§ **Supplied data**:
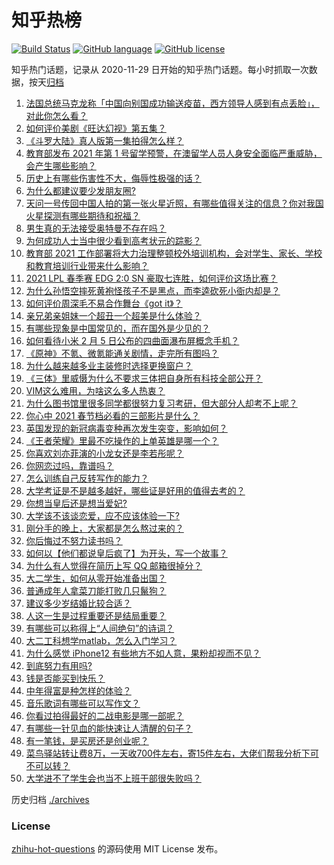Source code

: # 知乎热榜
[![Build Status](https://github.com/ToWeLong/zhihu-hot-questions/workflows/CI/badge.svg)](https://github.com/ToWeLong/zhihu-hot-questions/actions)
[![GitHub language](https://img.shields.io/badge/language-golang-orange.svg)](https://golang.org/)
[![GitHub license](https://img.shields.io/github/license/ToWeLong/zhihu-hot-questions)](https://github.com/ToWeLong/zhihu-hot-questions/blob/main/LICENSE)

知乎热门话题，记录从 2020-11-29 日开始的知乎热门话题。每小时抓取一次数据，按天[归档](./archives)

<!-- BEGIN -->

1. [法国总统马克龙称「中国向别国成功输送疫苗，西方领导人感到有点丢脸」，对此你怎么看？](https://www.zhihu.com/question/442963353)
1. [如何评价美剧《旺达幻视》第五集？](https://www.zhihu.com/question/442026619)
1. [《斗罗大陆》真人版第一集拍得怎么样？](https://www.zhihu.com/question/442984903)
1. [教育部发布 2021 年第 1 号留学预警，在澳留学人员人身安全面临严重威胁，会产生哪些影响？](https://www.zhihu.com/question/443000239)
1. [历史上有哪些伤害性不大，侮辱性极强的话？](https://www.zhihu.com/question/442812149)
1. [为什么都建议要少发朋友圈?](https://www.zhihu.com/question/442335363)
1. [天问一号传回中国人拍的第一张火星近照，有哪些值得关注的信息？你对我国火星探测有哪些期待和祝福？](https://www.zhihu.com/question/443050370)
1. [男生真的无法接受奥特曼不存在吗？](https://www.zhihu.com/question/432924313)
1. [为何成功人士当中很少看到高考状元的踪影？](https://www.zhihu.com/question/20281580)
1. [教育部 2021 工作部署将大力治理整顿校外培训机构，会对学生、家长、学校和教育培训行业带来什么影响？](https://www.zhihu.com/question/442834254)
1. [2021 LPL 春季赛 EDG 2:0 SN 豪取七连胜，如何评价这场比赛？](https://www.zhihu.com/question/443036106)
1. [为什么孙悟空摔死黄袍怪孩子不是黑点，而李逵砍死小衙内却是？](https://www.zhihu.com/question/383931570)
1. [如何评价周深毛不易合作舞台《got it》？](https://www.zhihu.com/question/443058248)
1. [亲兄弟亲姐妹一个超丑一个超美是什么体验？](https://www.zhihu.com/question/292663930)
1. [有哪些现象是中国常见的，而在国外是少见的？](https://www.zhihu.com/question/442966181)
1. [如何看待小米 2 月 5 日公布的四曲面瀑布屏概念手机？](https://www.zhihu.com/question/442986869)
1. [《原神》不氪、微氪能通关剧情，走完所有图吗？](https://www.zhihu.com/question/440405181)
1. [为什么越来越多业主装修时选择更换窗户？](https://www.zhihu.com/question/419444669)
1. [《三体》里威慑为什么不要求三体把自身所有科技全部公开？](https://www.zhihu.com/question/439567453)
1. [VIM这么难用，为啥这么多人热衷？](https://www.zhihu.com/question/437735833)
1. [为什么图书馆里很多同学都很努力复习考研，但大部分人却考不上呢？](https://www.zhihu.com/question/430364218)
1. [你心中 2021 春节档必看的三部影片是什么？](https://www.zhihu.com/question/441478521)
1. [英国发现的新冠病毒变种再次发生突变，影响如何？](https://www.zhihu.com/question/442576779)
1. [《王者荣耀》里最不吃操作的上单英雄是哪一个？](https://www.zhihu.com/question/441062689)
1. [你喜欢刘亦菲演的小龙女还是李若彤呢？](https://www.zhihu.com/question/442083064)
1. [你网恋过吗，靠谱吗？](https://www.zhihu.com/question/421752142)
1. [怎么训练自己反转写作的能力？](https://www.zhihu.com/question/61914490)
1. [大学考证是不是越多越好，哪些证是好用的值得去考的？](https://www.zhihu.com/question/364679027)
1. [你想当皇后还是想当爱妃?](https://www.zhihu.com/question/401080866)
1. [大学该不该谈恋爱，应不应该体验一下?](https://www.zhihu.com/question/442587421)
1. [刚分手的晚上，大家都是怎么熬过来的？](https://www.zhihu.com/question/441577384)
1. [你后悔过不努力读书吗？](https://www.zhihu.com/question/442085869)
1. [如何以【他们都说皇后疯了】为开头，写一个故事？](https://www.zhihu.com/question/402735460)
1. [为什么有人觉得在简历上写 QQ 邮箱很掉分？](https://www.zhihu.com/question/384502791)
1. [大二学生，如何从零开始准备出国？](https://www.zhihu.com/question/28329308)
1. [普通成年人拿菜刀能打败几只鬣狗？](https://www.zhihu.com/question/442780511)
1. [建议多少岁结婚比较合适？](https://www.zhihu.com/question/441499184)
1. [人这一生是过程重要还是结局重要？](https://www.zhihu.com/question/441190229)
1. [有哪些可以称得上“人间绝句”的诗词？](https://www.zhihu.com/question/399150167)
1. [大二工科想学matlab，怎么入门学习？](https://www.zhihu.com/question/263419577)
1. [为什么感觉 iPhone12 有些地方不如人意，果粉却视而不见？](https://www.zhihu.com/question/437810551)
1. [到底努力有用吗?](https://www.zhihu.com/question/439463195)
1. [钱是否能买到快乐？](https://www.zhihu.com/question/440354374)
1. [中年得富是种怎样的体验？](https://www.zhihu.com/question/301231328)
1. [音乐歌词有哪些可以写作文？](https://www.zhihu.com/question/317756332)
1. [你看过拍得最好的二战电影是哪一部呢？](https://www.zhihu.com/question/430130292)
1. [有哪些一针见血的能快速让人清醒的句子？](https://www.zhihu.com/question/431441821)
1. [有一笔钱，是买房还是创业呢？](https://www.zhihu.com/question/438309285)
1. [菜鸟驿站转让费8万，一天收700件左右，寄15件左右，大佬们帮我分析下可不可以转？](https://www.zhihu.com/question/435352953)
1. [大学进不了学生会也当不上班干部很失败吗？](https://www.zhihu.com/question/299960912)

<!-- END -->

历史归档 [./archives](./archives)


### License
[zhihu-hot-questions](https://github.com/towelong/zhihu-hot-questions) 的源码使用 MIT License 发布。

§ **What you should do**: Set down all of the data word for word; no pictures belong in it.

§ **Answer below**:
Source code

: # 知乎热榜
[![Build Status](https://github.com/ToWeLong/zhihu-hot-questions/workflows/CI/badge.svg)](https://github.com/ToWeLong/zhihu-hot-questions/actions)
[![GitHub language](https://img.shields.io/badge/language-golang-orange.svg)](https://golang.org/)
[![GitHub license](https://img.shields.io/github/license/ToWeLong/zhihu-hot-questions)](https://github.com/ToWeLong/zhihu-hot-questions/blob/main/LICENSE)

知乎热门话题，记录从 2020-11-29 日开始的知乎热门话题。每小时抓取一次数据，按天[归档](./archives)

<!-- BEGIN -->

1. [法国总统马克龙称「中国向别国成功输送疫苗，西方领导人感到有点丢脸」，对此你怎么看？](https://www.zhihu.com/question/442963353)
1. [如何评价美剧《旺达幻视》第五集？](https://www.zhihu.com/question/442026619)
1. [《斗罗大陆》真人版第一集拍得怎么样？](https://www.zhihu.com/question/442984903)
1. [教育部发布 2021 年第 1 号留学预警，在澳留学人员人身安全面临严重威胁，会产生哪些影响？](https://www.zhihu.com/question/443000239)
1. [历史上有哪些伤害性不大，侮辱性极强的话？](https://www.zhihu.com/question/442812149)
1. [为什么都建议要少发朋友圈?](https://www.zhihu.com/question/442335363)
1. [天问一号传回中国人拍的第一张火星近照，有哪些值得关注的信息？你对我国火星探测有哪些期待和祝福？](https://www.zhihu.com/question/443050370)
1. [男生真的无法接受奥特曼不存在吗？](https://www.zhihu.com/question/432924313)
1. [为何成功人士当中很少看到高考状元的踪影？](https://www.zhihu.com/question/20281580)
1. [教育部 2021 工作部署将大力治理整顿校外培训机构，会对学生、家长、学校和教育培训行业带来什么影响？](https://www.zhihu.com/question/442834254)
1. [2021 LPL 春季赛 EDG 2:0 SN 豪取七连胜，如何评价这场比赛？](https://www.zhihu.com/question/443036106)
1. [为什么孙悟空摔死黄袍怪孩子不是黑点，而李逵砍死小衙内却是？](https://www.zhihu.com/question/383931570)
1. [如何评价周深毛不易合作舞台《got it》？](https://www.zhihu.com/question/443058248)
1. [亲兄弟亲姐妹一个超丑一个超美是什么体验？](https://www.zhihu.com/question/292663930)
1. [有哪些现象是中国常见的，而在国外是少见的？](https://www.zhihu.com/question/442966181)
1. [如何看待小米 2 月 5 日公布的四曲面瀑布屏概念手机？](https://www.zhihu.com/question/442986869)
1. [《原神》不氪、微氪能通关剧情，走完所有图吗？](https://www.zhihu.com/question/440405181)
1. [为什么越来越多业主装修时选择更换窗户？](https://www.zhihu.com/question/419444669)
1. [《三体》里威慑为什么不要求三体把自身所有科技全部公开？](https://www.zhihu.com/question/439567453)
1. [VIM这么难用，为啥这么多人热衷？](https://www.zhihu.com/question/437735833)
1. [为什么图书馆里很多同学都很努力复习考研，但大部分人却考不上呢？](https://www.zhihu.com/question/430364218)
1. [你心中 2021 春节档必看的三部影片是什么？](https://www.zhihu.com/question/441478521)
1. [英国发现的新冠病毒变种再次发生突变，影响如何？](https://www.zhihu.com/question/442576779)
1. [《王者荣耀》里最不吃操作的上单英雄是哪一个？](https://www.zhihu.com/question/441062689)
1. [你喜欢刘亦菲演的小龙女还是李若彤呢？](https://www.zhihu.com/question/442083064)
1. [你网恋过吗，靠谱吗？](https://www.zhihu.com/question/421752142)
1. [怎么训练自己反转写作的能力？](https://www.zhihu.com/question/61914490)
1. [大学考证是不是越多越好，哪些证是好用的值得去考的？](https://www.zhihu.com/question/364679027)
1. [你想当皇后还是想当爱妃?](https://www.zhihu.com/question/401080866)
1. [大学该不该谈恋爱，应不应该体验一下?](https://www.zhihu.com/question/442587421)
1. [刚分手的晚上，大家都是怎么熬过来的？](https://www.zhihu.com/question/441577384)
1. [你后悔过不努力读书吗？](https://www.zhihu.com/question/442085869)
1. [如何以【他们都说皇后疯了】为开头，写一个故事？](https://www.zhihu.com/question/402735460)
1. [为什么有人觉得在简历上写 QQ 邮箱很掉分？](https://www.zhihu.com/question/384502791)
1. [大二学生，如何从零开始准备出国？](https://www.zhihu.com/question/28329308)
1. [普通成年人拿菜刀能打败几只鬣狗？](https://www.zhihu.com/question/442780511)
1. [建议多少岁结婚比较合适？](https://www.zhihu.com/question/441499184)
1. [人这一生是过程重要还是结局重要？](https://www.zhihu.com/question/441190229)
1. [有哪些可以称得上“人间绝句”的诗词？](https://www.zhihu.com/question/399150167)
1. [大二工科想学matlab，怎么入门学习？](https://www.zhihu.com/question/263419577)
1. [为什么感觉 iPhone12 有些地方不如人意，果粉却视而不见？](https://www.zhihu.com/question/437810551)
1. [到底努力有用吗?](https://www.zhihu.com/question/439463195)
1. [钱是否能买到快乐？](https://www.zhihu.com/question/440354374)
1. [中年得富是种怎样的体验？](https://www.zhihu.com/question/301231328)
1. [音乐歌词有哪些可以写作文？](https://www.zhihu.com/question/317756332)
1. [你看过拍得最好的二战电影是哪一部呢？](https://www.zhihu.com/question/430130292)
1. [有哪些一针见血的能快速让人清醒的句子？](https://www.zhihu.com/question/431441821)
1. [有一笔钱，是买房还是创业呢？](https://www.zhihu.com/question/438309285)
1. [菜鸟驿站转让费8万，一天收700件左右，寄15件左右，大佬们帮我分析下可不可以转？](https://www.zhihu.com/question/435352953)
1. [大学进不了学生会也当不上班干部很失败吗？](https://www.zhihu.com/question/299960912)

<!-- END -->

历史归档 [./archives](./archives)


### License
[zhihu-hot-questions](https://github.com/towelong/zhihu-hot-questions) 的源码使用 MIT License 发布。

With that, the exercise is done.